"Our only home is the podium."
Focus Features
Audiences are introduced to Lydia Tár, a world-famous artistic figure (and EGOT-winner) in classical music, as the first female chief conductor of the Berlin Philharmonic wielding her iron grip on everything to do with conducting and composing. Field slowly reveals her narcissistic psychology and behaviour then how she grooms or controls attractive young female musicians underneath her purview. Much is only ever lightly suggested, teased, or hinted at before a full picture of who she really is becomes clearer.
Co-starring Noémie Merlant and Nina Hoss as Lydia's loyal assistant (an aspiring conductor herself) and musician wife (first chair violinist), there are actually few speaking roles of note to add to a building crescendo of tension. Field focuses on the details by following Blanchett's character in a tense three-week period where significant events unfold in both Berlin and New York during a pivotal time in her career.
Injecting the mythical-like ego of Lydia Tár with more typical male privileges and characteristics with inappropriate same-sex relationships also allows for more nuance and reflection while avoiding any lazy arguments about powerful old white straight cis men who the character is standing in for. Her abuse is about power just as much as it is about sex (something never actually shown). Aside from her fearsome talent and control, Lydia has much to offer as we see her fully as a person (even as a mother) with contextualization to make her troubling and unrepentant acts all the more loathsome.
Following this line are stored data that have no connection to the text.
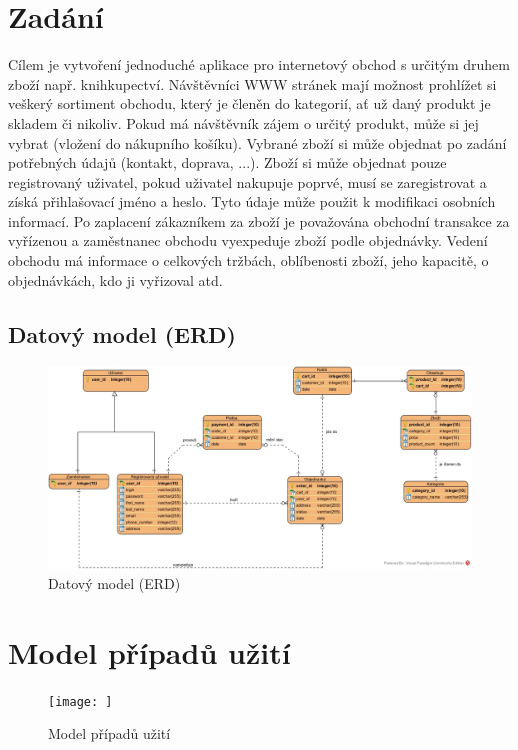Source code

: \documentclass[11pt, a4paper]{article}
\begin{document}
\section{Zadání}
Cílem je vytvoření jednoduché aplikace pro internetový obchod s určitým druhem zboží např. knihkupectví. Návštěvníci WWW stránek mají možnost prohlížet si veškerý sortiment obchodu, který je členěn do kategorií, ať už daný produkt je skladem či nikoliv. Pokud má návštěvník zájem o určitý produkt, může si jej vybrat (vložení do nákupního košíku). Vybrané zboží si může objednat po zadání potřebných údajů (kontakt, doprava, ...). Zboží si může objednat pouze registrovaný uživatel, pokud uživatel nakupuje poprvé, musí se zaregistrovat a získá přihlašovací jméno a heslo. Tyto údaje může použit k modifikaci osobních informací. Po zaplacení zákazníkem za zboží je považována obchodní transakce za vyřízenou a zaměstnanec obchodu vyexpeduje zboží podle objednávky. Vedení obchodu má informace o celkových tržbách, oblíbenosti zboží, jeho kapacitě, o objednávkách, kdo ji vyřizoval atd.
\newpage
\begin{landscape}
\section{Datový model (ERD)}
 \begin{figure}[!ht]
    \centering
    \includegraphics[width=1\linewidth]{IDS - project_1.jpg}
    \caption{Datový model (ERD)}
    \label{figure:ast_example1}
\end{figure}

\end{landscape}

\newpage
\section{Model případů užití}
 \begin{figure}[!ht]
    \centering
    \texttt{[image: ]}
    \caption{Model případů užití}
    \label{figure:ast_example1}
\end{figure}
\end{document}

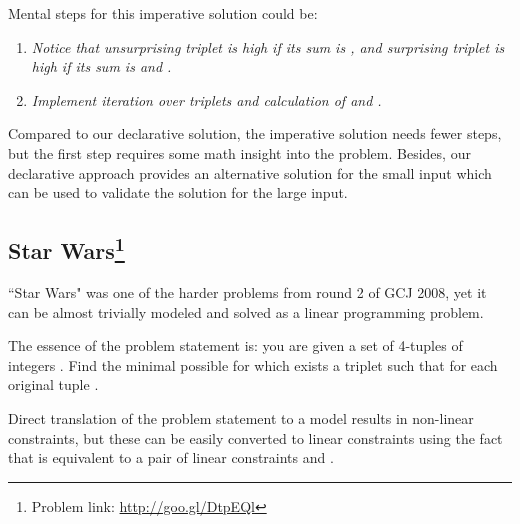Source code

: \documentclass{acm_proc_article-sp}
\begin{document}
Mental steps for this imperative solution could be:

\begin{enumerate}
\item \textit{Notice that unsurprising triplet is high if its sum is , and surprising triplet is high if its sum is  and .}
\item \textit{Implement iteration over triplets and calculation of  and .}
\end{enumerate}

Compared to our declarative solution, the imperative solution needs fewer steps, but the first step requires some math insight into the problem.
Besides, our declarative approach provides an alternative solution for the small input which can be used to validate the solution for the large input.

\subsection*{Star Wars\footnote{Problem link: \url{http://goo.gl/DtpEQl}}}
``Star Wars" was one of the harder problems from round 2 of GCJ 2008, yet it can be almost trivially modeled and solved as a linear programming problem.

The essence of the problem statement is: you are given a set of  4-tuples of integers . Find the minimal possible  for which exists a triplet  such that 
for each original tuple .

Direct translation of the problem statement to a model results in non-linear constraints,
but these can be easily converted to linear constraints using the fact that  is equivalent to a pair of linear constraints  and  \cite{lpsolve-abs}.
\end{document}
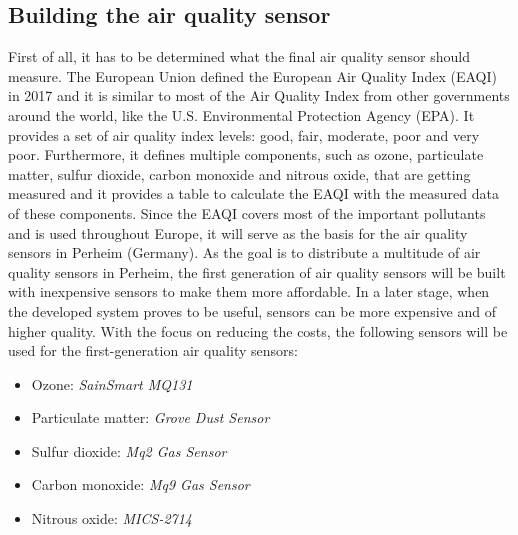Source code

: \documentclass[conference]{IEEEtran}
\begin{document}
\subsection{Building the air quality sensor}
First of all, it has to be determined what the final air quality sensor should measure. The European Union defined the European Air Quality Index (EAQI) in 2017 and it is similar to most of the Air Quality Index from other governments around the world, like the U.S. Environmental Protection Agency (EPA). It provides a set of air quality index levels: good, fair, moderate, poor and very poor. Furthermore, it defines multiple components, such as ozone, particulate matter, sulfur dioxide, carbon monoxide and nitrous oxide, that are getting measured and it provides a table to calculate the EAQI with the measured data of these components. Since the EAQI covers most of the important pollutants and is used throughout Europe, it will serve as the basis for the air quality sensors in Perheim (Germany). As the goal is to distribute a multitude of air quality sensors in Perheim, the first generation of air quality sensors will be built with inexpensive sensors to make them more affordable. In a later stage, when the developed system proves to be useful, sensors can be more expensive and of higher quality. With the focus on reducing the costs, the following sensors will be used for the first-generation air quality sensors:

\begin{itemize}
\item Ozone: \textit{SainSmart MQ131}
\item Particulate matter: \textit{Grove Dust Sensor}
\item Sulfur dioxide: \textit{Mq2 Gas Sensor}
\item Carbon monoxide: \textit{Mq9 Gas Sensor}
\item Nitrous oxide: \textit{MICS-2714}
\end{itemize}
\end{document}
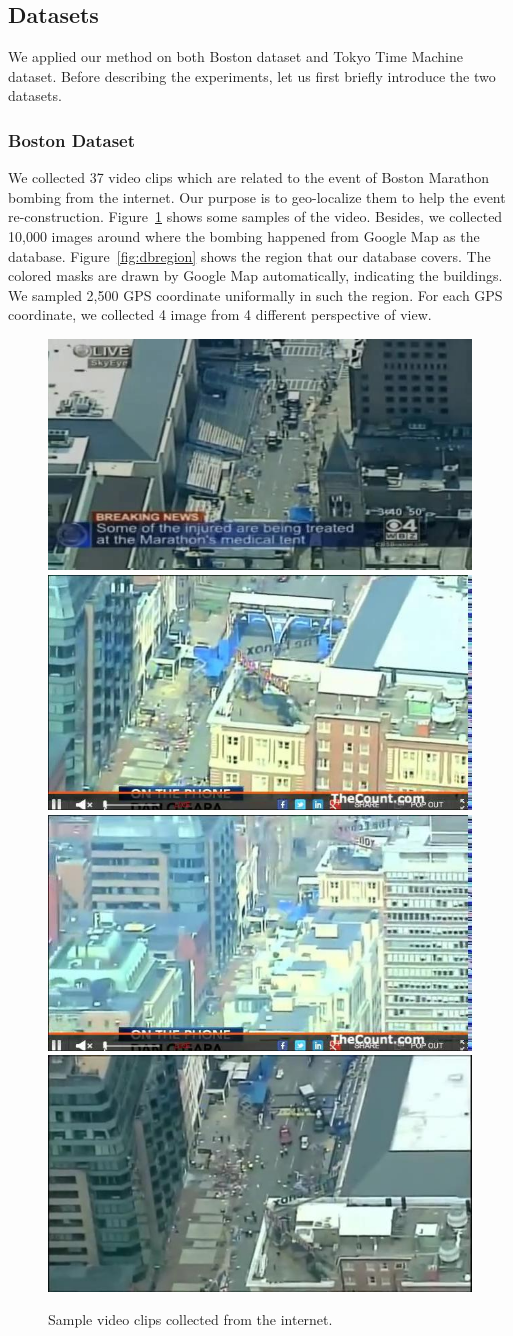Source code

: \subsection{Datasets}
We applied our method on both Boston dataset and Tokyo Time Machine dataset. Before describing the experiments, let us first briefly introduce the two datasets. 

\subsubsection{Boston Dataset}
\par 
We collected 37 video clips which are related to the event of Boston Marathon bombing from the internet. Our purpose is to geo-localize them to help the event re-construction. Figure~\ref{fig:bostonvideo} shows some samples of the video. Besides, we collected 10,000 images around where the bombing happened from Google Map as the database. Figure~\ref{fig:dbregion} shows the region that our database covers. The colored masks are drawn by Google Map automatically, indicating the buildings. We sampled 2,500 GPS coordinate uniformally in such the region. For each GPS coordinate, we collected 4 image from 4 different perspective of view. 
\begin{figure}
\includegraphics[width=0.45\linewidth]{img/video_1}
\includegraphics[width=0.45\linewidth]{img/video_2}
\\[0.1cm]
\includegraphics[width=0.45\linewidth]{img/video_3}
\includegraphics[width=0.45\linewidth]{img/video_4}
\caption{Sample video clips collected from the internet.}
\label{fig:bostonvideo}
\end{figure}
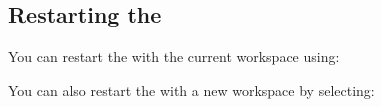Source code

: \subsection{Restarting the \ite{}}
You can restart the \ite{} with the current workspace using:\\

You can also restart the \ite{} with a new workspace by selecting:\\





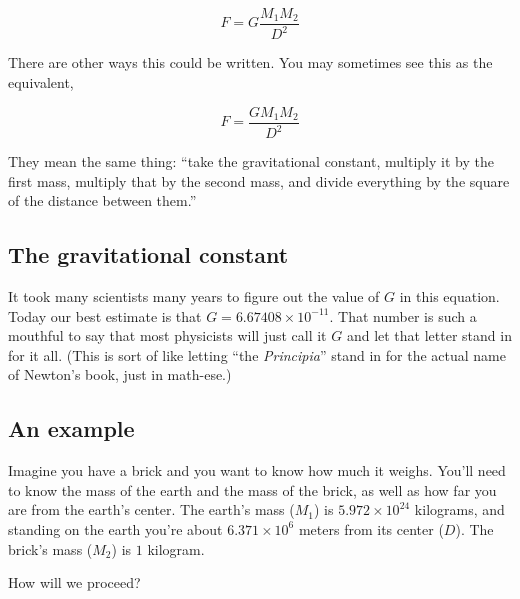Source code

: \documentclass[12pt,letterpaper]{article}
\begin{document}
\[
F = G\frac{M_1 M_2}{D^2}
\]

There are other ways this could be written.  You may sometimes see
this as the equivalent,

\[
F = \frac{G M_1 M_2}{D^2}
\]

They mean the same thing: ``take the gravitational constant, multiply
it by the first mass, multiply that by the second mass, and divide
everything by the square of the distance between them.''

\subsection{The gravitational constant}
It took many scientists many years to figure out the value of $G$ in
this equation.  Today our best estimate is that $G = 6.67408 \times
10^{-11}$.  That number is such a mouthful to say that most physicists
will just call it $G$ and let that letter stand in for it all.  (This
is sort of like letting ``the \textit{Principia}'' stand in for the
actual name of Newton's book, just in math-ese.)

\subsection{An example}
Imagine you have a brick and you want to know how much it
weighs. You'll need to know the mass of the earth and the mass of the
brick, as well as how far you are from the earth's center.  The
earth's mass ($M_1$) is $5.972 \times 10^{24}$ kilograms, and standing
on the earth you're about $6.371 \times 10^6$ meters from its center
($D$).  The brick's mass ($M_2$) is $1$ kilogram.

How will we proceed?
\end{document}
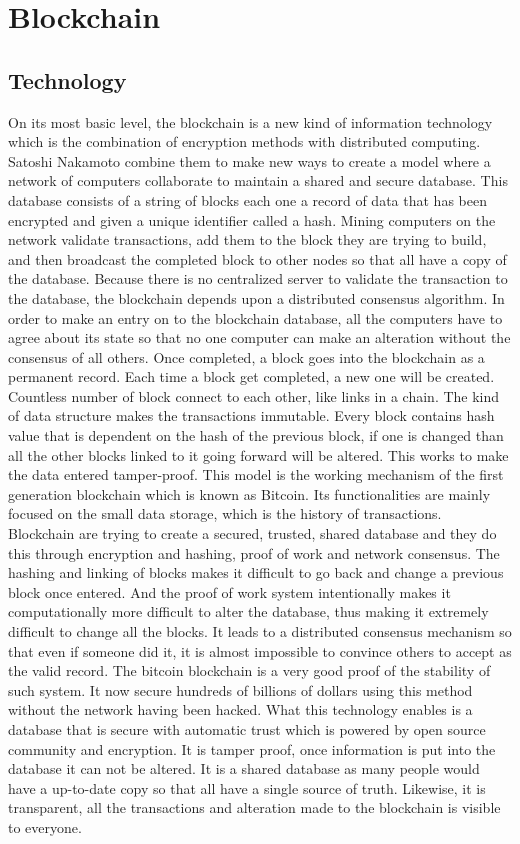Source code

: \documentclass[openany,12pt]{ecsthesis}      %
\begin{document}
\section{Blockchain}
\subsection{Technology}
On its most basic level, 
the blockchain is a new kind of information technology 
which is the combination of encryption methods with distributed computing.
Satoshi Nakamoto \cite{nakamoto2008bitcoin} combine them to make new ways to create a model 
where a network of computers collaborate to maintain a shared and secure database. 
This database consists of a string of blocks each one a record of data 
that has been encrypted and given a unique identifier called a hash.
Mining computers on the network validate transactions, 
add them to the block they are trying to build, 
and then broadcast the completed block to other nodes 
so that all have a copy of the database. 
Because there is no centralized server to validate the transaction to the database,
the blockchain depends upon a distributed consensus algorithm. 
In order to make an entry on to the blockchain database, 
all the computers have to agree about its state 
so that no one computer can make an alteration without the consensus of all others.
Once completed, a block goes into the blockchain as a permanent record. Each time a block get completed, a new one will be created.
Countless number of block connect to each other, like links in a chain. The kind of data structure makes the transactions immutable.
Every block contains hash value that is dependent on the hash of the previous block, 
if one is changed than all the other blocks linked to it going forward will be altered.
This works to make the data entered tamper-proof. 
This model is the working mechanism of the first generation blockchain which is known as Bitcoin.
Its functionalities are mainly focused on the small data storage, which is the history of transactions.
Blockchain are trying to create a secured, trusted, 
shared database and they do this through encryption and hashing,
proof of work and network consensus. The hashing and linking of blocks 
makes it difficult to go back and change a previous block once entered. 
And the proof of work system intentionally makes it computationally more difficult to alter the database,
thus making it extremely difficult to change all the blocks. It leads to a distributed consensus mechanism so that even if someone did it,
it is almost impossible to convince others to accept as the valid record. The bitcoin blockchain is a very good proof of the stability of such system.
It now secure hundreds of billions of dollars using this method without the network having been hacked. 
What this technology enables is a database that is secure with automatic trust 
which is powered by open source community and encryption.
It is tamper proof, once information is put into the database it can not be altered. 
It is a shared database as many people would have a up-to-date copy so that all have a single source of truth.
Likewise, it is transparent, all the transactions and alteration made to the blockchain is visible to everyone.
\end{document}
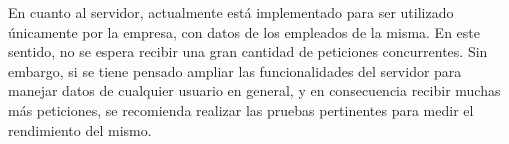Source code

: En cuanto al servidor, actualmente está implementado para ser utilizado únicamente por la empresa, con datos de los empleados de la misma. En este sentido, no se espera recibir una gran cantidad de peticiones concurrentes. Sin embargo, si se tiene pensado ampliar las funcionalidades del servidor para manejar datos de cualquier usuario en general, y en consecuencia recibir muchas más peticiones, se recomienda realizar las pruebas pertinentes para medir el rendimiento del mismo.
The decision to explore the world of of high art in Europe instead of something more typical like Hollywood, Silicon Valley, New York finance, or any other notable or more highly visible industry with very "problematic" work cultures allows Field to make Tár so universally applicable to any top-level professional setting. It's an immersive artistic experience clearly very researched to illuminate minor but key elements of music orchestration and composition where scenes can easily navigate between gothic horror and black comedy.
Field and Blanchett make Tár towering achievement standing in for any industry where power and talent are easily exploited by powerful leaders. Her downfall (or "cancelling") is only effective because we see her at the height of her fame and glory on the cusp of orchestrating a masterwork and releasing an autobiography to write her own history. It's a meticulously controlled and intellectual film with a central performance that's timeless yet still hyper-topical in its subject matter.